News Release

Private equity takeovers of healthcare services linked to patient harm

Review suggests that costs tend to rise and quality falls at acquired healthcare providers

Peer-Reviewed Publication

BMJ Group

Private equity ownership of healthcare services such as nursing homes and hospitals is associated with harmful impacts on costs and quality of care, suggests a review of the latest evidence published by The BMJ today.

No consistently beneficial impacts of private equity ownership were identified, and the researchers say these results confirm the need for more research on private equity ownership in healthcare and possibly increased regulation.

Private equity firms use capital from wealthy individuals and large institutional investors to buy companies, and, after a relatively brief period of ownership, sell them for substantial returns.
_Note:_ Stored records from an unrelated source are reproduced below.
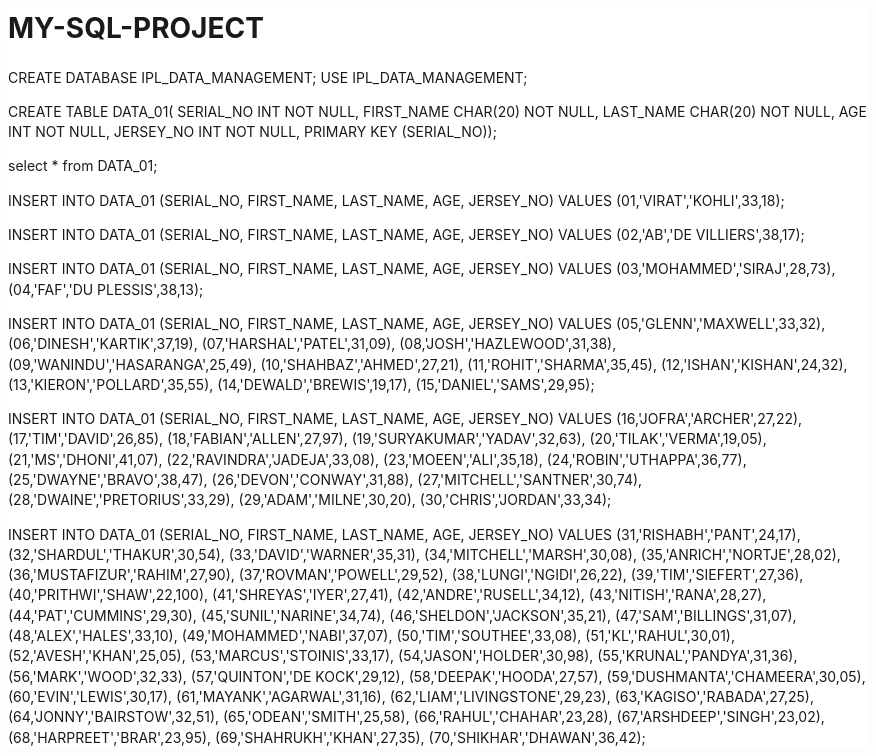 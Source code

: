 # MY-SQL-PROJECT
CREATE DATABASE IPL_DATA_MANAGEMENT;
USE IPL_DATA_MANAGEMENT;

CREATE TABLE DATA_01(
SERIAL_NO INT NOT NULL,
FIRST_NAME CHAR(20) NOT NULL,
LAST_NAME CHAR(20) NOT NULL,
AGE INT NOT NULL,
JERSEY_NO INT NOT NULL,
PRIMARY KEY (SERIAL_NO));

select * from DATA_01;

INSERT INTO DATA_01 (SERIAL_NO, FIRST_NAME, LAST_NAME, AGE, JERSEY_NO)
VALUES (01,'VIRAT','KOHLI',33,18);

INSERT INTO DATA_01 (SERIAL_NO, FIRST_NAME, LAST_NAME, AGE, JERSEY_NO)
VALUES (02,'AB','DE VILLIERS',38,17);

INSERT INTO DATA_01 (SERIAL_NO, FIRST_NAME, LAST_NAME, AGE, JERSEY_NO)
VALUES (03,'MOHAMMED','SIRAJ',28,73), (04,'FAF','DU PLESSIS',38,13);

INSERT INTO DATA_01 (SERIAL_NO, FIRST_NAME, LAST_NAME, AGE, JERSEY_NO)
VALUES (05,'GLENN','MAXWELL',33,32), (06,'DINESH','KARTIK',37,19), (07,'HARSHAL','PATEL',31,09), (08,'JOSH','HAZLEWOOD',31,38), (09,'WANINDU','HASARANGA',25,49),
(10,'SHAHBAZ','AHMED',27,21), (11,'ROHIT','SHARMA',35,45), (12,'ISHAN','KISHAN',24,32), (13,'KIERON','POLLARD',35,55), (14,'DEWALD','BREWIS',19,17),
(15,'DANIEL','SAMS',29,95);

INSERT INTO DATA_01 (SERIAL_NO, FIRST_NAME, LAST_NAME, AGE, JERSEY_NO)
VALUES (16,'JOFRA','ARCHER',27,22), (17,'TIM','DAVID',26,85), (18,'FABIAN','ALLEN',27,97), (19,'SURYAKUMAR','YADAV',32,63), (20,'TILAK','VERMA',19,05),
(21,'MS','DHONI',41,07), (22,'RAVINDRA','JADEJA',33,08), (23,'MOEEN','ALI',35,18), (24,'ROBIN','UTHAPPA',36,77), (25,'DWAYNE','BRAVO',38,47),
(26,'DEVON','CONWAY',31,88), (27,'MITCHELL','SANTNER',30,74), (28,'DWAINE','PRETORIUS',33,29), (29,'ADAM','MILNE',30,20), (30,'CHRIS','JORDAN',33,34);

INSERT INTO DATA_01 (SERIAL_NO, FIRST_NAME, LAST_NAME, AGE, JERSEY_NO)
VALUES (31,'RISHABH','PANT',24,17), (32,'SHARDUL','THAKUR',30,54), (33,'DAVID','WARNER',35,31), (34,'MITCHELL','MARSH',30,08), (35,'ANRICH','NORTJE',28,02),
(36,'MUSTAFIZUR','RAHIM',27,90), (37,'ROVMAN','POWELL',29,52), (38,'LUNGI','NGIDI',26,22), (39,'TIM','SIEFERT',27,36), (40,'PRITHWI','SHAW',22,100),
(41,'SHREYAS','IYER',27,41), (42,'ANDRE','RUSELL',34,12), (43,'NITISH','RANA',28,27), (44,'PAT','CUMMINS',29,30), (45,'SUNIL','NARINE',34,74),
(46,'SHELDON','JACKSON',35,21), (47,'SAM','BILLINGS',31,07), (48,'ALEX','HALES',33,10), (49,'MOHAMMED','NABI',37,07), (50,'TIM','SOUTHEE',33,08),
(51,'KL','RAHUL',30,01), (52,'AVESH','KHAN',25,05), (53,'MARCUS','STOINIS',33,17), (54,'JASON','HOLDER',30,98), (55,'KRUNAL','PANDYA',31,36),
(56,'MARK','WOOD',32,33), (57,'QUINTON','DE KOCK',29,12), (58,'DEEPAK','HOODA',27,57), (59,'DUSHMANTA','CHAMEERA',30,05), (60,'EVIN','LEWIS',30,17),
(61,'MAYANK','AGARWAL',31,16), (62,'LIAM','LIVINGSTONE',29,23), (63,'KAGISO','RABADA',27,25), (64,'JONNY','BAIRSTOW',32,51), (65,'ODEAN','SMITH',25,58),
(66,'RAHUL','CHAHAR',23,28), (67,'ARSHDEEP','SINGH',23,02), (68,'HARPREET','BRAR',23,95), (69,'SHAHRUKH','KHAN',27,35), (70,'SHIKHAR','DHAWAN',36,42);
Over the past decade, private equity firms have increasingly invested in, acquired, and consolidated healthcare facilities, with global healthcare buyouts exceeding $200bn (£157bn; €184bn) since 2021 alone.

But despite much speculation, it’s still not clear what impact private equity ownership of healthcare operators has on costs, quality of care, and health outcomes.
To address this uncertainty, researchers analysed the results of 55 studies (47 focused exclusively on the US) published in peer reviewed journals in the past two decades.

Nursing homes were the most commonly studied settings, followed by hospitals and dermatology facilities. The studies were designed differently, and were of varying quality, but the researchers were able to allow for that in their analysis.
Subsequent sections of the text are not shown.